Word for word, print out all of the data, omitting every image.

····················

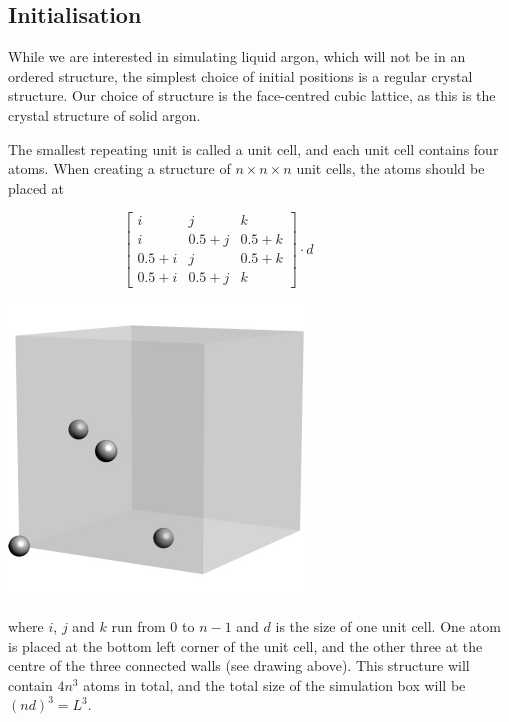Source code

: \documentclass[11pt,english,a4paper]{report}
\begin{document}
\subsection{Initialisation}
While we are interested in simulating liquid argon, which will not be in an ordered structure, the simplest choice of initial positions is a regular crystal structure. Our choice of structure is the face-centred cubic lattice, as this is the crystal structure of solid argon.

The smallest repeating unit is called a unit cell, and each unit cell contains four atoms. When creating a structure of \(n\times n\times n\) unit cells, the atoms should be placed at

\hspace{0.1\textwidth}
\begin{minipage}{0.4\textwidth}
    \centering
    \hfill
    \[
        \begin{bmatrix}
            i & j & k \\
            i & 0.5+j & 0.5+k \\
            0.5+i & j & 0.5+k \\
            0.5+i & 0.5+j & k
        \end{bmatrix}\cdot d\qquad \qquad\qquad
    \]
\end{minipage}
\begin{minipage}{0.4\textwidth}
    \centering
    \includegraphics{fig.pdf}
\end{minipage}

where \(i\), \(j\) and \(k\) run from \(0\) to \(n-1\) and \(d\) is the size of one unit cell. One atom is placed at the bottom left corner of the unit cell, and the other three at
the centre of the three connected walls (see drawing above). This structure will contain \(4n^3\) atoms in total, and the total size of the simulation box will be $(nd)^3=L^3$.
\end{document}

····················

• _Solution to this problem_:
Source code

: \documentclass[11pt,english,a4paper]{report}
\begin{document}
\subsection{Initialisation}
While we are interested in simulating liquid argon, which will not be in an ordered structure, the simplest choice of initial positions is a regular crystal structure. Our choice of structure is the face-centred cubic lattice, as this is the crystal structure of solid argon.

The smallest repeating unit is called a unit cell, and each unit cell contains four atoms. When creating a structure of \(n\times n\times n\) unit cells, the atoms should be placed at

\hspace{0.1\textwidth}
\begin{minipage}{0.4\textwidth}
    \centering
    \hfill
    \[
        \begin{bmatrix}
            i & j & k \\
            i & 0.5+j & 0.5+k \\
            0.5+i & j & 0.5+k \\
            0.5+i & 0.5+j & k
        \end{bmatrix}\cdot d\qquad \qquad\qquad
    \]
\end{minipage}
\begin{minipage}{0.4\textwidth}
    \centering
    \includegraphics{fig.pdf}
\end{minipage}

where \(i\), \(j\) and \(k\) run from \(0\) to \(n-1\) and \(d\) is the size of one unit cell. One atom is placed at the bottom left corner of the unit cell, and the other three at
the centre of the three connected walls (see drawing above). This structure will contain \(4n^3\) atoms in total, and the total size of the simulation box will be $(nd)^3=L^3$.
\end{document}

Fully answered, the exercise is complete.